Nog een stuntteam van de bovenste plank was de Franse Patrouille de l’Ecole de l’Air, die met behulp van haar Morane 225 hoogdekkers prachtige tekeningen aan de hemel schetste. Frankrijk demonstreerde vervolgens nog formatievluchten met de Morane 406, de Breguet 691 en de Leo 45 – toestellen die op dat moment tot de modernste van de Armée de l’Air behoorden.

Negen Fairey Battles van het Everse Luchtvaartregiment, geleid door de illustere kapiteinde Hepcée, gingen de reuzen van de meeting vooraf. Evenveel Wellingtons van de Royal Air Force toonden de slagkracht van Bomber Command. Fighter Command daarentegen etaleerde zijn Hurricane, gevlogen door niemand minder dan de Hawker-testpiloot Flight Lieutenant Richard ‘Dick’ Reynell. De Britten geloofden nadien graag dat Ehrhard Milch bezorgd toekeek hoe de Britse jager op ongeëvenaarde wijze wentelde en keerde boven de Brusselse hoofden. Meteen daarna toonden de Belgische piloten kapiteinRuquoi en de adjudanten Lucien Claert en Robert Verlinden welke kunsten zij met hun Hurricanes, het jongste paradepaardje van de Militaire Luchtvaart, al onder de knie hadden.

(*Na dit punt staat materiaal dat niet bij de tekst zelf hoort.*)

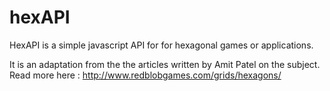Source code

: # hexAPI
HexAPI is a simple javascript API for for hexagonal games or applications. 

It is an adaptation from the the articles written by Amit Patel on the subject. 
Read more here : http://www.redblobgames.com/grids/hexagons/

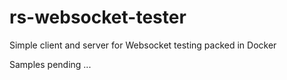 # rs-websocket-tester
Simple client and server for Websocket testing packed in Docker

Samples pending ...
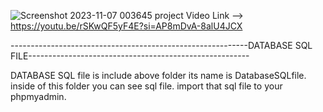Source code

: 
![Screenshot 2023-11-07 003645](https://github.com/inosh611/1st-E-come-Website-/assets/85205780/87b6fa7b-58a1-468d-867b-368689942053)
project Video Link -->    https://youtu.be/rSKwQF5yF4E?si=AP8mDvA-8alU4JCX

  -----------------------------------------------------------DATABASE SQL FILE-------------------------------------------------------

  DATABASE SQL file is include above  folder its name is DatabaseSQLfile. inside of this folder you can see sql file.
  import that sql file to your phpmyadmin.
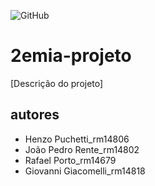 ![GitHub](https://img.shields.io/github/license/henzopuchetti/2emia-projeto)
# 2emia-projeto
[Descrição do projeto]
## autores
- Henzo Puchetti_rm14806
- João Pedro Rente_rm14802
- Rafael Porto_rm14679
- Giovanni Giacomelli_rm14818

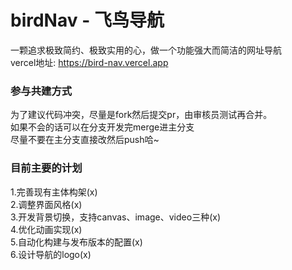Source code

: # birdNav - 飞鸟导航
一颗追求极致简约、极致实用的心，做一个功能强大而简洁的网址导航  
vercel地址: https://bird-nav.vercel.app

### 参与共建方式
为了建议代码冲突，尽量是fork然后提交pr，由审核员测试再合并。  
如果不会的话可以在分支开发完merge进主分支  
尽量不要在主分支直接改然后push哈~

### 目前主要的计划
1.完善现有主体构架(x)  
2.调整界面风格(x)  
3.开发背景切换，支持canvas、image、video三种(x)  
4.优化动画实现(x)  
5.自动化构建与发布版本的配置(x)  
6.设计导航的logo(x)  
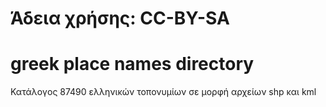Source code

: # Άδεια χρήσης: CC-BY-SA

# greek place names directory


Κατάλογος 87490 ελληνικών τοπονυμίων σε μορφή αρχείων shp και kml
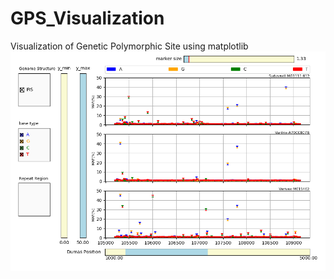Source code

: # GPS_Visualization
Visualization of Genetic Polymorphic Site using matplotlib
![Image](asset/demo.png)
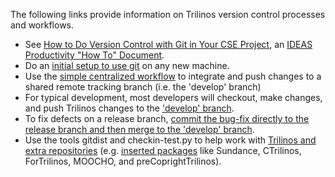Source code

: The following links provide information on Trilinos version control processes and workflows.

* See [How to Do Version Control with Git in Your CSE Project](http://ideas-productivity.org/wordpress/wp-content/uploads/2015/04/IDEAS-VCHowToVersionControlwithGit-V0.2.pdf), an [IDEAS Productivity "How To" Document](https://ideas-productivity.org/resources/howtos/).
* Do an [initial setup to use git](???) on any new machine.
* Use the [simple centralized workflow](https://github.com/trilinos/Trilinos/wiki/VC-|-Simple-Centralized-Workflow) to integrate and push changes to a shared remote tracking branch (i.e. the 'develop' branch)
* For typical development, most developers will checkout, make changes, and push Trilinos changes to the ['develop' branch](???).
* To fix defects on a release branch, [commit the bug-fix directly to the release branch and then merge to the 'develop' branch](???).
* Use the tools gitdist and checkin-test.py to help work with [Trilinos and extra repositories](???) (e.g. [inserted packages](https://docs.google.com/document/d/1fLSz7FM8hzmIfr84jQ9B9-C7eXhdLBu0aUyXfKS3XCU/edit#bookmark=id.nnw9n1fjkn34) like Sundance, CTrilinos, ForTrilinos, MOOCHO, and preCoprightTrilinos).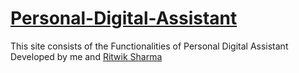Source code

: # [Personal-Digital-Assistant](https://riya-17.github.io/Personal-Digital-Assistant/)
This site consists of the Functionalities of Personal Digital Assistant Developed by me and [Ritwik Sharma](https://github.com/ritwik12)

De Zwitsers verzorgden een interludium met hun C.35’s van eigen fabricaat en vervolgens was het luitenant Philippart die een acrobatiedemonstratie gaf met de SV-4B. België had er dertig van besteld, maar het zou nog vijf jaar duren alvorens deze bestelling zou zijn uitgevoerd.

De show eindigde met groots machtsvertoon. Drie smaldelen met elk negen Fairey Foxes vormden een vlekkeloos romeins cijfer XXV, om aldus de vijfentwintigste verjaardag van de Belgische luchtstrijdkrachten te vieren.

Het feest zou van korte duur blijken. De dood van de Duitse stuntvlieger Wille was slechts een voorbode van wat komen zou.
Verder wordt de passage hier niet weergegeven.